Innovate Or Die
Ask a European about Nokia and a faraway look will come into their eye, a wistful tone creep into their voice. During the late 1990s and early 2000s the 147-year-old Finnish company became a global technology star: the world’s No. 1 mobile maker and the first brand of phone everyone owned. In some emerging markets, so the story goes, the word ‘Nokia’ became a generic term for ‘mobile phone.’ But becoming synonymous with phones is where it all went wrong. There can be little doubt that Nokia’s mobile glory days are behind it. Korean electronics giant Samsung now occupies the once Mighty Finn’s former throne at the top of the global mobile tree, while Google’s Android OS is the dominant smartphone platform (Android overtook Nokia’s legacy smartphone OS Symbian at the end of 2010, according to Canalys).
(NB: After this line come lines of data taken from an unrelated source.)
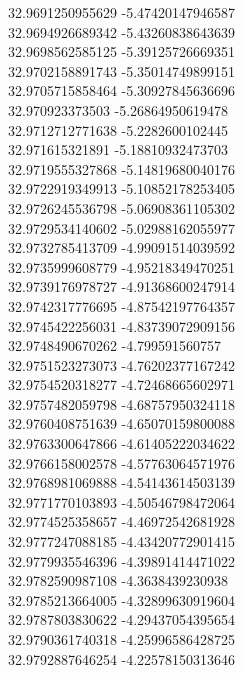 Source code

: {32.9691250955629	-5.47420147946587\\
32.9694926689342	-5.43260838643639\\
32.9698562585125	-5.39125726669351\\
32.9702158891743	-5.35014749899151\\
32.9705715858464	-5.30927845636696\\
32.970923373503	-5.26864950619478\\
32.9712712771638	-5.2282600102445\\
32.971615321891	-5.18810932473703\\
32.9719555327868	-5.14819680040176\\
32.9722919349913	-5.10852178253405\\
32.9726245536798	-5.06908361105302\\
32.9729534140602	-5.02988162055977\\
32.9732785413709	-4.99091514039592\\
32.9735999608779	-4.95218349470251\\
32.9739176978727	-4.91368600247914\\
32.9742317776695	-4.87542197764357\\
32.9745422256031	-4.83739072909156\\
32.9748490670262	-4.799591560757\\
32.9751523273073	-4.76202377167242\\
32.9754520318277	-4.72468665602971\\
32.9757482059798	-4.68757950324118\\
32.9760408751639	-4.65070159800088\\
32.9763300647866	-4.61405222034622\\
32.9766158002578	-4.57763064571976\\
32.9768981069888	-4.54143614503139\\
32.9771770103893	-4.50546798472064\\
32.9774525358657	-4.46972542681928\\
32.9777247088185	-4.43420772901415\\
32.9779935546396	-4.39891414471022\\
32.9782590987108	-4.3638439230938\\
32.9785213664005	-4.32899630919604\\
32.9787803830622	-4.29437054395654\\
32.9790361740318	-4.25996586428725\\
32.9792887646254	-4.22578150313646\\
}
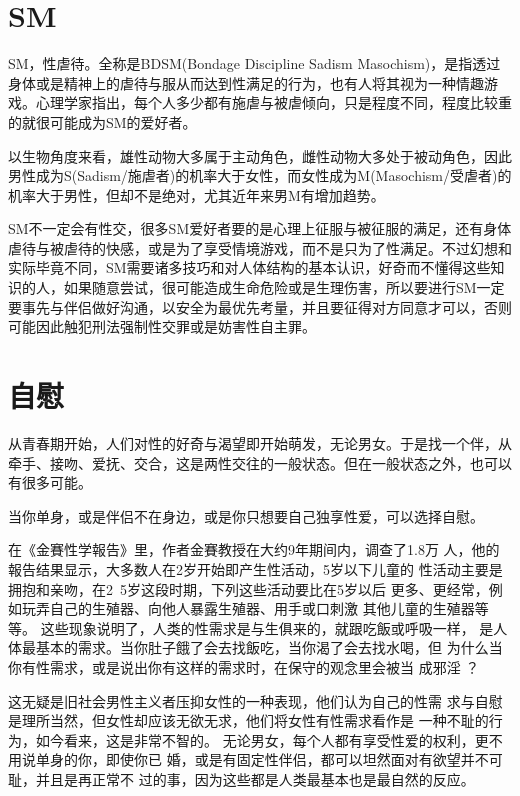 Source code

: \documentclass[12pt,UTF8]{ctexbook}
\begin{document}
\chapter{SM}

SM，性虐待。全称是BDSM(Bondage Discipline Sadism Masochism)，是指透过身体或是精神上的虐待与服从而达到性满足的行为，也有人将其视为一种情趣游戏。心理学家指出，每个人多少都有施虐与被虐倾向，只是程度不同，程度比较重的就很可能成为SM的爱好者。

以生物角度来看，雄性动物大多属于主动角色，雌性动物大多处于被动角色，因此男性成为S(Sadism/施虐者)的机率大于女性，而女性成为M(Masochism/受虐者)的机率大于男性，但却不是绝对，尤其近年来男M有增加趋势。

SM不一定会有性交，很多SM爱好者要的是心理上征服与被征服的满足，还有身体虐待与被虐待的快感，或是为了享受情境游戏，而不是只为了性满足。不过幻想和实际毕竟不同，SM需要诸多技巧和对人体结构的基本认识，好奇而不懂得这些知识的人，如果随意尝试，很可能造成生命危险或是生理伤害，所以要进行SM一定要事先与伴侣做好沟通，以安全为最优先考量，并且要征得对方同意才可以，否则可能因此触犯刑法强制性交罪或是妨害性自主罪。

\chapter{自慰}

从青春期开始，人们对性的好奇与渴望即开始萌发，无论男女。于是找一个伴，从牵手、接吻、爱抚、交合，这是两性交往的一般状态。但在一般状态之外，也可以有很多可能。

当你单身，或是伴侣不在身边，或是你只想要自己独享性爱，可以选择自慰。

在《金賽性学報告》里，作者金賽教授在大约9年期间内，调查了1.8万
人，他的報告结果显示，大多数人在2岁开始即产生性活动，5岁以下儿童的
性活动主要是拥抱和亲吻，在2~5岁这段时期，下列这些活动要比在5岁以后
更多、更经常，例如玩弄自己的生殖器、向他人暴露生殖器、用手或口刺激
其他儿童的生殖器等等。
这些现象说明了，人类的性需求是与生俱来的，就跟吃飯或呼吸一样，
是人体最基本的需求。当你肚子餓了会去找飯吃，当你渴了会去找水喝，但
为什么当你有性需求，或是说出你有这样的需求时，在保守的观念里会被当
成邪淫 ？

这无疑是旧社会男性主义者压抑女性的一种表现，他们认为自己的性需
求与自慰是理所当然，但女性却应该无欲无求，他们将女性有性需求看作是
一种不耻的行为，如今看来，这是非常不智的。
无论男女，每个人都有享受性爱的权利，更不用说单身的你，即使你已
婚，或是有固定性伴侣，都可以坦然面对有欲望并不可耻，并且是再正常不
过的事，因为这些都是人类最基本也是最自然的反应。
\end{document}
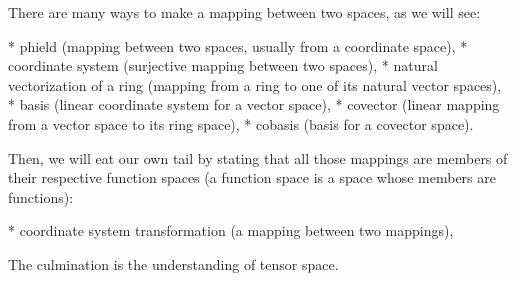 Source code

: There are many ways to make a mapping between two spaces,
as we will see:

* phield (mapping between two spaces, usually from a coordinate space),
* coordinate system (surjective mapping between two spaces),
* natural vectorization of a ring (mapping from a ring to one of its natural vector spaces),
* basis (linear coordinate system for a vector space),
* covector (linear mapping from a vector space to its ring space),
* cobasis (basis for a covector space).

Then, we will eat our own tail by stating that all those mappings are members of their respective function spaces
(a function space is a space whose members are functions):

* coordinate system transformation (a mapping between two mappings),

The culmination is the understanding of tensor space.
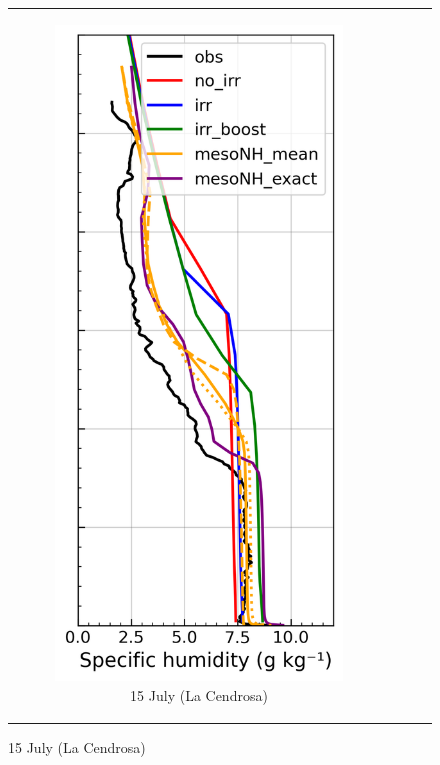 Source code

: \begin{figure}[hbtp]
{\begin{tabular}{@{}cccc@{}}
        \begin{subfigure}[t]{0.29\textwidth}
            \caption{15 July (La Cendrosa)}
            \includegraphics[width=\textwidth]{images/chap5/profiles/profile_cendrosa_ovap_1507_sensbins.png}

\end{subfigure}
\end{tabular}}
\end{figure}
In Q3 this year, Android was on an average of three out of every four smartphones sold worldwide (IDC’s figure). In October, IDC also noted Nokia’s exit from its top five global smartphone vendors – the first time the Finnish company had dropped out of the top five since IDC started tracking vendors in 2004. Even if Nokia’s strategy of switching from its legacy smartphone platform, Symbian, to Microsoft’s Windows Phone OS — a strategy it outed in February 2011 — ends up being relatively successful, in terms of profitability and device shipments, the company will never hold sway over the industry as it once did. Now it’s just a passenger on Microsoft’s train. However many fancy apps Nokia adds to Windows Phone, the underlying platform is directed in Redmond, not Espoo.
FROM HERO TO ZERO
The Nokia of today is a very different, much diminished company compared to the giant of the mid 2000s. If not a spent force, then certainly a much reduced one: smaller, less profitable, with fewer assets, and resources at its command — and dwindling cash reserves (net cash fell to €3.6 billion by the end of Nokia’s Q3 2012, down from €4.2 billion in its Q2). It doesn’t even own its own headquarters any more: earlier this month it agreed to sell and lease back the building to raise €170 million. Rumours of Nokia being an acquisition target continue to swirl — helped by the company’s historically low share price (currently around $3-$4, it has dropped as low as $1.33 this year) — with Microsoft and even Apple named as potential buyers. Since Nokia’s first non-Finnish CEO, Stephen Elop, was appointed in 2010, job cuts have been a regular headline story for the company. Nokia now has 44,630 employees in its mobile and location division — down from 60,995 in Q3 last year. The company’s changing shape is the result of Elop ‘realigning’ the business to fit the new strategy of using Microsoft’s OS, rather than developing smartphone platforms in house — leading to various in-house software efforts to be discontinued from Qt, to Meltemi, to Maemo/MeeGo. But Nokia’s CEO has also had to slash costs as profitability plunged. Nokia swung to an operating loss of €1.073 billion 2011 and has reported a string of quarterly operating losses this year: €1.34 billion in its Q1; €826 million in its Q2; and €576 million in its Q3 – with a “challenging” Q4 expected. A full-year 2012 loss of more than €3 billion looks likely. Combine those losses with dwindling cash reserves — and Nokia’s apparent failure to ignite significant consumer interest in its Windows Phone-based Lumia line of smartphones and the company’s very survival looks to be at stake. Nokia hasn’t broken out sales of its new Windows Phone 8 devices yet, but sales of WP 7.x devices have been unimpressive to date: Nokia reported 2.9 million Lumia sales in its Q3; 4 million in its Q2; and more than 2 million in its Q1. (For context, worldwide sales of smartphones rose to 169.2 million units in Q3 alone this year, according to Gartner.) Yet wind the clock back five years and Nokia was riding high as master of its own mobile hardware and software, and a hugely profitable business (its...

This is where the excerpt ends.